Mood Indian — a different perspective

In this post, Scott (with an assist from Joe Malchow) reviewed the latest installment in Dartmouth’s Indian wars. One highlight was the apology by athletic director Josie Harper for the inclusion of the University of North Dakota Fighting Sioux in the upcoming hockey tournament at Dartmouth. I agree with Scott that her apology represents politically correct sensitivity run amuck.
However, I have a somewhat different perspective when it comes to the letter by Dartmouth’s president James Wright (reproduced in this post) comdemning offensive behavior directed at the college’s Native American students. While I find much to disagree with in Wright’s letter (for example, his suggestion that if someone says he’s offended by behavior, the behavior must have been offensive and should stop), this column in the student newspaper describes behavior some of which, it seems to me, can quite reasonably be viewed as offensive to Native Americans.

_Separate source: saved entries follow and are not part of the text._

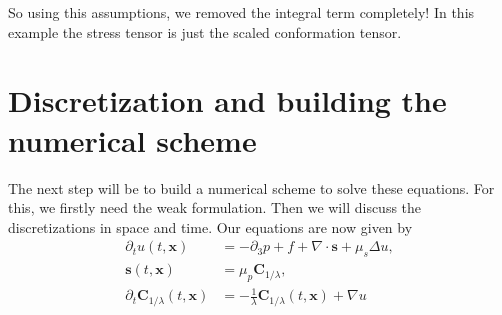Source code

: \documentclass[12pt,a4paper,twoside, open=right]{scrreprt}
\theoremstyle{definition}
\theoremstyle{plain}
\newcommand{\bfs}{\bm{s}}
\newcommand{\bfC}{\bm{C}}
\newcommand{\bfx}{\bm{x}}
\begin{document}
So using this assumptions, we removed the integral term completely! In this example the stress tensor is just the scaled conformation tensor. 
\chapter{Discretization and building the numerical scheme}
The next step will be to build a numerical scheme to solve these equations. For this, we firstly need the weak formulation. Then we will discuss the discretizations in space and time. Our equations are now given by 
\begin{align}
    \label{eq:transfeq1}
    \partial_t u(t,\bfx) &= -\partial_3 p + f +\nabla\cdot \bfs+\mu_s\Delta u,\\
    \label{eq:transfeq2}
    \bfs(t,\bfx)&=\mu_p\bfC_{1/\lambda},\\
    \partial_t\bfC_{1/\lambda}(t,\bfx) &= -\frac{1}{\lambda}\bfC_{1/\lambda}(t,\bfx)+\nabla u
    \label{eq:transfeq3}
\end{align}
\end{document}
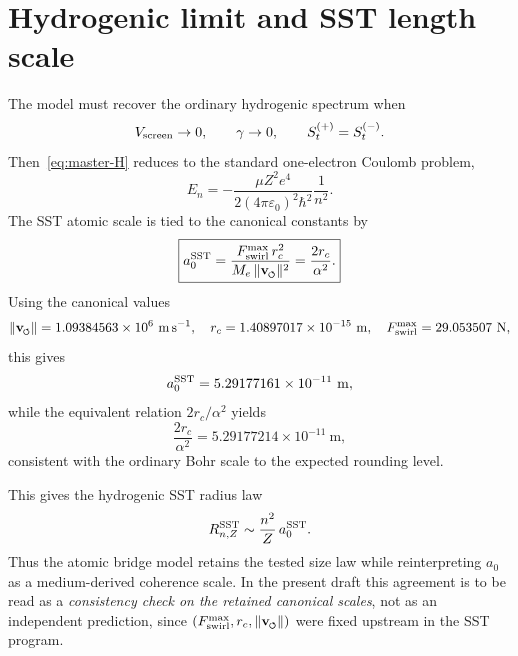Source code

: \documentclass[11pt,a4paper]{article}
\newcommand{\swirlarrow}{\mathchoice{\mkern-2mu\scriptstyle\boldsymbol{\circlearrowleft}}{\mkern-2mu\scriptstyle\boldsymbol{\circlearrowleft}}{\mkern-2mu\scriptscriptstyle\boldsymbol{\circlearrowleft}}{\mkern-2mu\scriptscriptstyle\boldsymbol{\circlearrowleft}}}
\newcommand{\vswirl}{\mathbf{v}_{\swirlarrow}}
\newcommand{\rc}{r_c}
\begin{document}
\section{Hydrogenic limit and SST length scale}
The model must recover the ordinary hydrogenic spectrum when
\begin{equation}
V_{\rm screen}\to 0,
\qquad
\gamma\to 0,
\qquad
S_t^{(+)}=S_t^{(-)}.
\end{equation}
Then~\eqref{eq:master-H} reduces to the standard one-electron Coulomb problem,
\begin{equation}
\label{eq:En}
E_n=-\frac{\mu Z^2 e^4}{2(4\pi\varepsilon_0)^2\hbar^2}\frac{1}{n^2}.
\end{equation}
The SST atomic scale is tied to the canonical constants by
\begin{equation}
\label{eq:a0-sst}
\boxed{
a_0^{\rm SST}
=
\frac{F_{\rm swirl}^{\max}\,\rc^2}{M_e\,\lVert\vswirl\rVert^2}
=
\frac{2\rc}{\alpha^2}.
}
\end{equation}
Using the canonical values
\begin{equation}
\lVert\vswirl\rVert = 1.09384563\times 10^6\ \mathrm{m\,s^{-1}},
\quad
\rc = 1.40897017\times 10^{-15}\ \mathrm{m},
\quad
F_{\rm swirl}^{\max}=29.053507\ \mathrm{N},
\end{equation}
this gives
\begin{equation}
\label{eq:a0-num}
a_0^{\rm SST}
=
5.29177161\times 10^{-11}\ \mathrm{m},
\end{equation}
while the equivalent relation $2\rc/\alpha^2$ yields
\begin{equation}
\label{eq:a0-num2}
\frac{2\rc}{\alpha^2}=5.29177214\times 10^{-11}\ \mathrm{m},
\end{equation}
consistent with the ordinary Bohr scale to the expected rounding level.

This gives the hydrogenic SST radius law
\begin{equation}
\label{eq:RnZ}
R_{n,Z}^{\rm SST}\sim \frac{n^2}{Z}\,a_0^{\rm SST}.
\end{equation}
Thus the atomic bridge model retains the tested size law while reinterpreting $a_0$ as a medium-derived coherence scale. In the present draft this agreement is to be read as a \emph{consistency check on the retained canonical scales}, not as an independent prediction, since $(F_{\rm swirl}^{\max},\rc,\lVert\vswirl\rVert)$ were fixed upstream in the SST program.
\end{document}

I very much doubt that this behavior is attributable to racism. More likely, it represents a backlash against the kind of political correctness exhibited in the athletic director’s ridiculous apology. Indeed, while the Indian no longer is permitted to symbolize the college, his banishment has become the symbol for much of what many college conservatives and traditionalists think ails Dartmouth.
Nonetheless, offensive behavior is offensive behavior, and it does not strike me as inappropriate for President Wright to have expressed concern over some of the conduct about which some the college’s Native Americans have complained.